─── RECORDS FOR THE EXERCISE

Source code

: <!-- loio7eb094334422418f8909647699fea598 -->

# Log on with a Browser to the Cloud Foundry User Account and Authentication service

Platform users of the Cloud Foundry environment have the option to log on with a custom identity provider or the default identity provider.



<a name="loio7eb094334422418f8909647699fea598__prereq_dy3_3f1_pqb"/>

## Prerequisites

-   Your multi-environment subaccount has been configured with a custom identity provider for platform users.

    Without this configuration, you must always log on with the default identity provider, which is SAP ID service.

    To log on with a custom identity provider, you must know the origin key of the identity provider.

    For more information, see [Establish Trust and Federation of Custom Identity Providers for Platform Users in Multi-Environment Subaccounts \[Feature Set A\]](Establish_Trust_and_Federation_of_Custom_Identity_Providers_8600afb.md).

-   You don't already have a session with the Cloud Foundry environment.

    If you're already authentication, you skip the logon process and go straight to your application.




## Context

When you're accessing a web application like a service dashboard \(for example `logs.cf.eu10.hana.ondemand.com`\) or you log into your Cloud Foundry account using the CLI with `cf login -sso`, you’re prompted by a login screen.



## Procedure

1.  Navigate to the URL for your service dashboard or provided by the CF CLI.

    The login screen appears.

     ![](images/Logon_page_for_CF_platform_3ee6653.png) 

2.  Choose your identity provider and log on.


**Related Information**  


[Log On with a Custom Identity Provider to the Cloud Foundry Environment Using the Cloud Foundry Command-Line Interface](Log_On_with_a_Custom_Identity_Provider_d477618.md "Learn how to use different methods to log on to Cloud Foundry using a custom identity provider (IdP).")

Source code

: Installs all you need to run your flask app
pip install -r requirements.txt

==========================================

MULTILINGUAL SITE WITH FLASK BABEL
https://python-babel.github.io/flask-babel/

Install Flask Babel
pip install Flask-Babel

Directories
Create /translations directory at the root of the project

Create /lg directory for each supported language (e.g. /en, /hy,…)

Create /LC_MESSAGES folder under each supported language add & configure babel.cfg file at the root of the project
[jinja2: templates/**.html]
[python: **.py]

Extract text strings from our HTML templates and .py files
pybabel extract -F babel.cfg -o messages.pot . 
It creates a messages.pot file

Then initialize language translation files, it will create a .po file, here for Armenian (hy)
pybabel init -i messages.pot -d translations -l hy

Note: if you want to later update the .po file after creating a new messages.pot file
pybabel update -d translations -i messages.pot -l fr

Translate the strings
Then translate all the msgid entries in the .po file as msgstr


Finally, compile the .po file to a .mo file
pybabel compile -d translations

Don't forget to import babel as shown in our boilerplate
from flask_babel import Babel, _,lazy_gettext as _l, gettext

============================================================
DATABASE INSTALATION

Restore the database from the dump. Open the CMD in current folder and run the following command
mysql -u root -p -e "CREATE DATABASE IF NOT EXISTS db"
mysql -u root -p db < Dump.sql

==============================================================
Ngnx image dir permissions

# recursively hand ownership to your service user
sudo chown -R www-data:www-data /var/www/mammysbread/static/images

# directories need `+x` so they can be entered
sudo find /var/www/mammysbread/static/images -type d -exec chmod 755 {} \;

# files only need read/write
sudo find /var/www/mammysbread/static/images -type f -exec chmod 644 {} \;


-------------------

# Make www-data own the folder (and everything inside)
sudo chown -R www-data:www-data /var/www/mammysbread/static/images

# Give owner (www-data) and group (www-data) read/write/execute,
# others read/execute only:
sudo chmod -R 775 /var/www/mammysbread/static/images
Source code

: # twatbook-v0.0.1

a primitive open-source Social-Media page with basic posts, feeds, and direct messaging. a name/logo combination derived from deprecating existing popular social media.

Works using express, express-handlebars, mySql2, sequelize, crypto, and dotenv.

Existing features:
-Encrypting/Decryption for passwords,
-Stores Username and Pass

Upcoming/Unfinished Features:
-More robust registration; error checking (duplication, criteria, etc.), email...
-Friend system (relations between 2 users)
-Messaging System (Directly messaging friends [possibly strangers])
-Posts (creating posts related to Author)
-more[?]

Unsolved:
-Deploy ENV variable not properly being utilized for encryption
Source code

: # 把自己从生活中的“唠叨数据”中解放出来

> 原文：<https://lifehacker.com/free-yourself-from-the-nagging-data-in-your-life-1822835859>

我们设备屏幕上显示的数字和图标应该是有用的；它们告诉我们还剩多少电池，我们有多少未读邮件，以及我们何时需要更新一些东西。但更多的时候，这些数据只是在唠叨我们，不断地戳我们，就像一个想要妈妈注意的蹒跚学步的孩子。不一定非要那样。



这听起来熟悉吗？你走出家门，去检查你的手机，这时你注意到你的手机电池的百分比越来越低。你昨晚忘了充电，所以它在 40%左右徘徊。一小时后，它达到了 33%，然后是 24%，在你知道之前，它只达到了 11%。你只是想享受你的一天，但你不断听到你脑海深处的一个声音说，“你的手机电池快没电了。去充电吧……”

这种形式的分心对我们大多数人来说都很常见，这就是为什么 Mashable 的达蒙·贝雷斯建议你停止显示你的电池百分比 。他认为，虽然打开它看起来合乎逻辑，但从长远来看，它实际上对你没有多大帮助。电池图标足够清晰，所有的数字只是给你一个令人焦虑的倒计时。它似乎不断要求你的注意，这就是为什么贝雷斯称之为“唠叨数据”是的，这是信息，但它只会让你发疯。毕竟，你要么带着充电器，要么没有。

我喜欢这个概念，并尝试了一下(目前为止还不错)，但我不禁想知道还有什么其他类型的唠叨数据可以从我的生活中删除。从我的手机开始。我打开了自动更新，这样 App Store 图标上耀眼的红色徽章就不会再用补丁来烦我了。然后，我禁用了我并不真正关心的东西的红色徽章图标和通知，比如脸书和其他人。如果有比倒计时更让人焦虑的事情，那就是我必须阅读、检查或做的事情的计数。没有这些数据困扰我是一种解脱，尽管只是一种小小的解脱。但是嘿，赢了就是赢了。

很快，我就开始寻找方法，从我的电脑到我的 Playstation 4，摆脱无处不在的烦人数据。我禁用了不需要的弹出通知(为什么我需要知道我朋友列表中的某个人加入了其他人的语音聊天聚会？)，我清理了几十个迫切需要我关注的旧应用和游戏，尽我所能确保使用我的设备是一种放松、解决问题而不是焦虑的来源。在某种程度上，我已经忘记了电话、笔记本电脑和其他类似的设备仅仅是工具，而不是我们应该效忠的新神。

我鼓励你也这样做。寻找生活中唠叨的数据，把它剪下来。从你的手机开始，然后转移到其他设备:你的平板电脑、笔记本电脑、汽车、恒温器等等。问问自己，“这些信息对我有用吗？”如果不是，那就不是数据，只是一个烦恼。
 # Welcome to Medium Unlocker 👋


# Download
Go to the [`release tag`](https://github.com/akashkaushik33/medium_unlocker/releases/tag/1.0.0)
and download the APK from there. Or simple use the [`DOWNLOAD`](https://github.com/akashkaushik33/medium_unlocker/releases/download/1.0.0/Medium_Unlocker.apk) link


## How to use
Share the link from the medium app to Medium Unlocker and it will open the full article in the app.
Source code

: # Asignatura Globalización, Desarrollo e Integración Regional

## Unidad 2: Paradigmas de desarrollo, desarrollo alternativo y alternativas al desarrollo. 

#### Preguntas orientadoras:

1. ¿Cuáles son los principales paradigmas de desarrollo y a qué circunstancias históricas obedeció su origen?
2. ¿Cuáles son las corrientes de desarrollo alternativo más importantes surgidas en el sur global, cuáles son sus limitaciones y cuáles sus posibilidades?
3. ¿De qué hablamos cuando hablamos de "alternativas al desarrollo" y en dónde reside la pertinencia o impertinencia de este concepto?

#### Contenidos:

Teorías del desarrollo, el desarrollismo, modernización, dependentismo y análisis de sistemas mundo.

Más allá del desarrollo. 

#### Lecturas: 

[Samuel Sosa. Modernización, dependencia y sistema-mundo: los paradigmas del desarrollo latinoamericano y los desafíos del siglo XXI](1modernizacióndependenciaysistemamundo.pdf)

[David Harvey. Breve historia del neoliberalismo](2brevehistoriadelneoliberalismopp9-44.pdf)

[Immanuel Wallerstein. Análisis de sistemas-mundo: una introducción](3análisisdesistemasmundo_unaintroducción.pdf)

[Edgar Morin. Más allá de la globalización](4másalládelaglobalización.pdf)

──────

Your response should be made up of the lines in the data that contain the word "alternativas".

- _SOLUTION FOR THIS PROBLEM_
## Unidad 2: Paradigmas de desarrollo, desarrollo alternativo y alternativas al desarrollo. 
3. ¿De qué hablamos cuando hablamos de "alternativas al desarrollo" y en dónde reside la pertinencia o impertinencia de este concepto?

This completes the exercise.